### Information supplied
# # # # # # #
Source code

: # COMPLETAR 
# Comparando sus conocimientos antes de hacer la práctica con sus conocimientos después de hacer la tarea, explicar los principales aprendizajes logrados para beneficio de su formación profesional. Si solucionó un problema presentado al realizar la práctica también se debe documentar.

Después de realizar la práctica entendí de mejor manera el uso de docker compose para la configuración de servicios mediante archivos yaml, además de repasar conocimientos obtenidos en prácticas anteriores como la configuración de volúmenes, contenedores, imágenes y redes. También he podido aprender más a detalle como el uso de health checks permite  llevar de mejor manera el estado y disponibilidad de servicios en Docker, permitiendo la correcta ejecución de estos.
# # # # # # #
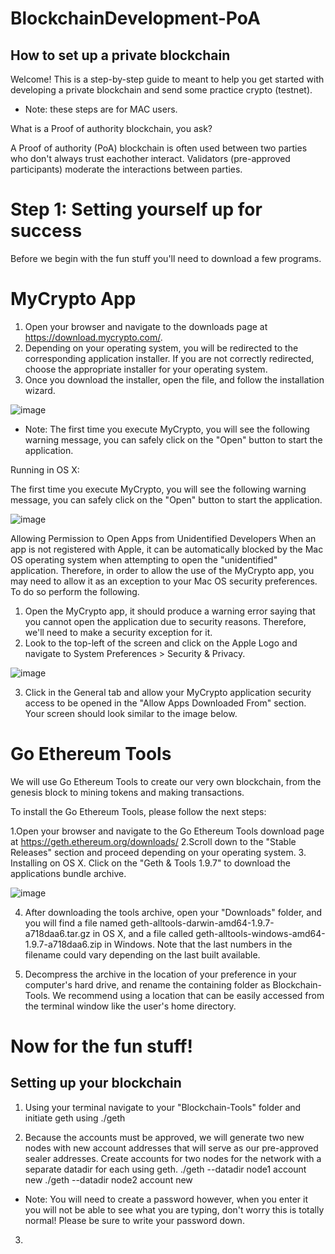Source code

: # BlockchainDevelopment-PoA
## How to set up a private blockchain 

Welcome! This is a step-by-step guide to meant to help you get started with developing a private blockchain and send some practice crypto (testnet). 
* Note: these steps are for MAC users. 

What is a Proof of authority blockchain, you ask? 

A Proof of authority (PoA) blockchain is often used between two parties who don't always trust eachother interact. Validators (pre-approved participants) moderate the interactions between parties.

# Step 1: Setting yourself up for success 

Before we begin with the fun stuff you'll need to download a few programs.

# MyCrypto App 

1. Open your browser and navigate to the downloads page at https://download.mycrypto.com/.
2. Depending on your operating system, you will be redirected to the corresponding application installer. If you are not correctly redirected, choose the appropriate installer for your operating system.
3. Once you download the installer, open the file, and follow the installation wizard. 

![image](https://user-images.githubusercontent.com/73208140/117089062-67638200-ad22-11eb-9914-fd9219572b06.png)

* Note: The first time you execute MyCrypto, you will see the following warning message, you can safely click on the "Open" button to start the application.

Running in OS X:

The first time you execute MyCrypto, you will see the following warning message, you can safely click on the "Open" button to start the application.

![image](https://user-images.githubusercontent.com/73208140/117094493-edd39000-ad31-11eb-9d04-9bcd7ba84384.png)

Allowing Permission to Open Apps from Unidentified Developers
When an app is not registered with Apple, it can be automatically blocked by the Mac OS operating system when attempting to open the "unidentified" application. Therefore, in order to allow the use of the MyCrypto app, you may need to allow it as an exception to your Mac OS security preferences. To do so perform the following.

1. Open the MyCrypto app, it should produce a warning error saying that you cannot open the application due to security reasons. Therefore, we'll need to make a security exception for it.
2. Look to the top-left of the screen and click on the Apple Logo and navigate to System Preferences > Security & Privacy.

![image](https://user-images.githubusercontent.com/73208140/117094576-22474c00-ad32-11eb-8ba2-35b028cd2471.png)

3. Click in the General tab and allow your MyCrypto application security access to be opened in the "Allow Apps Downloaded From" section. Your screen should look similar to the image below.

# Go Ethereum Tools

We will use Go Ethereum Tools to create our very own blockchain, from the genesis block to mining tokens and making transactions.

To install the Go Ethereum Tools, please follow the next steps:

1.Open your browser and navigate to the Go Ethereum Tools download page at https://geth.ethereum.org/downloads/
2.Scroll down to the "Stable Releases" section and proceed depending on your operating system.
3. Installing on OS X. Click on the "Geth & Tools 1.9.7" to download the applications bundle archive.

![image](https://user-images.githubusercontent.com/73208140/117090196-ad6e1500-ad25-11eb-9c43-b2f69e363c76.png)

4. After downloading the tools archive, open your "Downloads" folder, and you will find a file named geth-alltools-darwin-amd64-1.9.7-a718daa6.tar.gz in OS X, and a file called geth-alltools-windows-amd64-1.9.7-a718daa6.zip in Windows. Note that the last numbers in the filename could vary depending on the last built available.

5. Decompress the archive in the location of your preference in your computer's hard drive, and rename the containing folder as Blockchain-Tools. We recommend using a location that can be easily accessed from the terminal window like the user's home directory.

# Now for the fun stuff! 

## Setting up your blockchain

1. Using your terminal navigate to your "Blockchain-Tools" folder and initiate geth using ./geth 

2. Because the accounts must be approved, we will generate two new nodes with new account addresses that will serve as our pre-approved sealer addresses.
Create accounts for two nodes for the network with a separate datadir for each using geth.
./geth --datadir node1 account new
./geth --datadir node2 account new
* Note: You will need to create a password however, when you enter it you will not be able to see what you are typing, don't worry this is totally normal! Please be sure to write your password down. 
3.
# # # # # # #
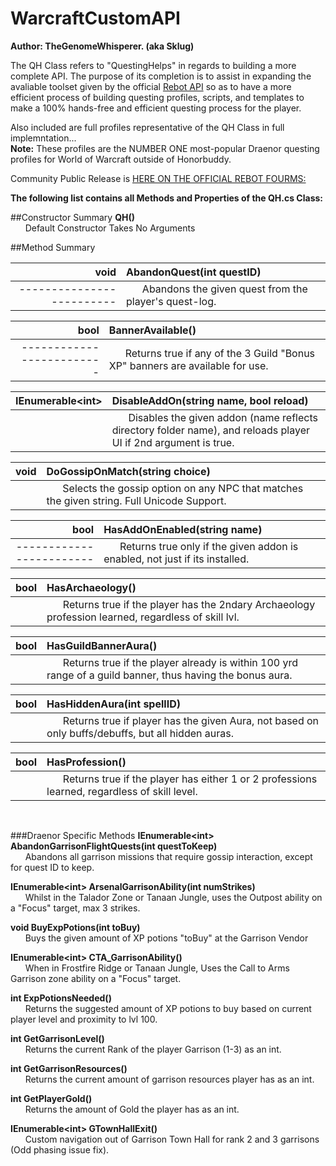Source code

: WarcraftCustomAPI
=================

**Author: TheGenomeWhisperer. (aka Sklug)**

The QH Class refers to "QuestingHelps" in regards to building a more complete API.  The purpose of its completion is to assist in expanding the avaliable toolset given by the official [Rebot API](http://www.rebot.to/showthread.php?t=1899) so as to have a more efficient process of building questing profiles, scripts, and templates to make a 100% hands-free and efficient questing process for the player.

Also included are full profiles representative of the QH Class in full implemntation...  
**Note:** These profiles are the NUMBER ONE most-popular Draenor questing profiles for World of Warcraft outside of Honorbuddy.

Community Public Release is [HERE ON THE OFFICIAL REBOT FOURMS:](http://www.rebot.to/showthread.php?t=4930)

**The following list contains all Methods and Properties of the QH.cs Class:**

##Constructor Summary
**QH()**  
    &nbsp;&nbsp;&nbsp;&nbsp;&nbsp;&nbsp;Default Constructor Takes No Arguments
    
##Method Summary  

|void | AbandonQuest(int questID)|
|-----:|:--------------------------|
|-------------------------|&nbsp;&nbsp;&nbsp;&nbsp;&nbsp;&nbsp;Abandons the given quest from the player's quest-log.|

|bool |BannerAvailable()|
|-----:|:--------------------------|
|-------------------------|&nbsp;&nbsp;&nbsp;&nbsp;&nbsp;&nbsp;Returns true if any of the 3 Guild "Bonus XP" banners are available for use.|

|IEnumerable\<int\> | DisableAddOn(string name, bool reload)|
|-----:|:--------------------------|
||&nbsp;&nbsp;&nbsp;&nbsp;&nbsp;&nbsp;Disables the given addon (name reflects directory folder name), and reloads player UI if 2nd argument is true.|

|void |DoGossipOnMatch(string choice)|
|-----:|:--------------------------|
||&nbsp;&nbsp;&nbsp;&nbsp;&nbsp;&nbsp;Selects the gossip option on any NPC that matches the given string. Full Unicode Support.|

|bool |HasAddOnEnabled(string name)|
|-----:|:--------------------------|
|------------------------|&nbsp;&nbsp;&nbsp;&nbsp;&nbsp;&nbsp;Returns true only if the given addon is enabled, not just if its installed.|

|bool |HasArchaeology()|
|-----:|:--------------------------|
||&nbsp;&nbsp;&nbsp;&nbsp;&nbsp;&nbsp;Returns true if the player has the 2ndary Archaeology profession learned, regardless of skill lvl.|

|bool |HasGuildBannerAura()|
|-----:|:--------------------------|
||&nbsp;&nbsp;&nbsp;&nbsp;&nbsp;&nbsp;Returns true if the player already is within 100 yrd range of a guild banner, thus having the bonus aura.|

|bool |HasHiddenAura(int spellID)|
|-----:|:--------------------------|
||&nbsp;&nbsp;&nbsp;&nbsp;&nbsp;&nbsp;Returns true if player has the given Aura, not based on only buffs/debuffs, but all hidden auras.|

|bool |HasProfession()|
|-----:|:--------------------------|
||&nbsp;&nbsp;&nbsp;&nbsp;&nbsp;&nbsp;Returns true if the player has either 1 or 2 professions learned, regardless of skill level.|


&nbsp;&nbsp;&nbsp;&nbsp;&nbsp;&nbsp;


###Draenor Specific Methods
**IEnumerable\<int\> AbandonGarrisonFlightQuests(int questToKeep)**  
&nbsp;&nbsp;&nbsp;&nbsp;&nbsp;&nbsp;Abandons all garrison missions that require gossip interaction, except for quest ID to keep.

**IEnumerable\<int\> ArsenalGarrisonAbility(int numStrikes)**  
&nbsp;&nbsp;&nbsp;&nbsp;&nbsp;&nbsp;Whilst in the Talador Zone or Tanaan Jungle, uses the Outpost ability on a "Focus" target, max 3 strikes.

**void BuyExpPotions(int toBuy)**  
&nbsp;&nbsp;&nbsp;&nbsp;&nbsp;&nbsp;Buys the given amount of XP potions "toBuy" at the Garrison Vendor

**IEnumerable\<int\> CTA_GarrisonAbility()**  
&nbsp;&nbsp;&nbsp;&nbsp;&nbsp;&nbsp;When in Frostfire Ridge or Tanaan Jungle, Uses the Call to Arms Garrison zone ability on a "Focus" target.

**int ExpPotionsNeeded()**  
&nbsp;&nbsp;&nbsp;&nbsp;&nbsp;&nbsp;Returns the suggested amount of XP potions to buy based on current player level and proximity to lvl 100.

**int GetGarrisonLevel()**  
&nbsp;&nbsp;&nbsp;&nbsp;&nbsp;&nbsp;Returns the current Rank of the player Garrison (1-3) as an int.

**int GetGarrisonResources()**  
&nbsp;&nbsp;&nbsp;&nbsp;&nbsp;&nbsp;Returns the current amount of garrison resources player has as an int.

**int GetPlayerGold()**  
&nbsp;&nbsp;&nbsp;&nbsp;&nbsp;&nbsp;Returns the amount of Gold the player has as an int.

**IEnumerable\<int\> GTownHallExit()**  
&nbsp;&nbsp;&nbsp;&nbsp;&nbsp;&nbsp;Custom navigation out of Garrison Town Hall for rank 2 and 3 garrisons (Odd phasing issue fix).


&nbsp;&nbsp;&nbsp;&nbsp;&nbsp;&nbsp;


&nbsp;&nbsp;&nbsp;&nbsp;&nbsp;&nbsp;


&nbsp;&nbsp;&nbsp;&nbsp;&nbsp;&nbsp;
# # # # # # #
### Task
Every line above that carries the string "using" should be copied.

### Your response
5. Decompress the archive in the location of your preference in your computer's hard drive, and rename the containing folder as Blockchain-Tools. We recommend using a location that can be easily accessed from the terminal window like the user's home directory.
1. Using your terminal navigate to your "Blockchain-Tools" folder and initiate geth using ./geth 
Create accounts for two nodes for the network with a separate datadir for each using geth.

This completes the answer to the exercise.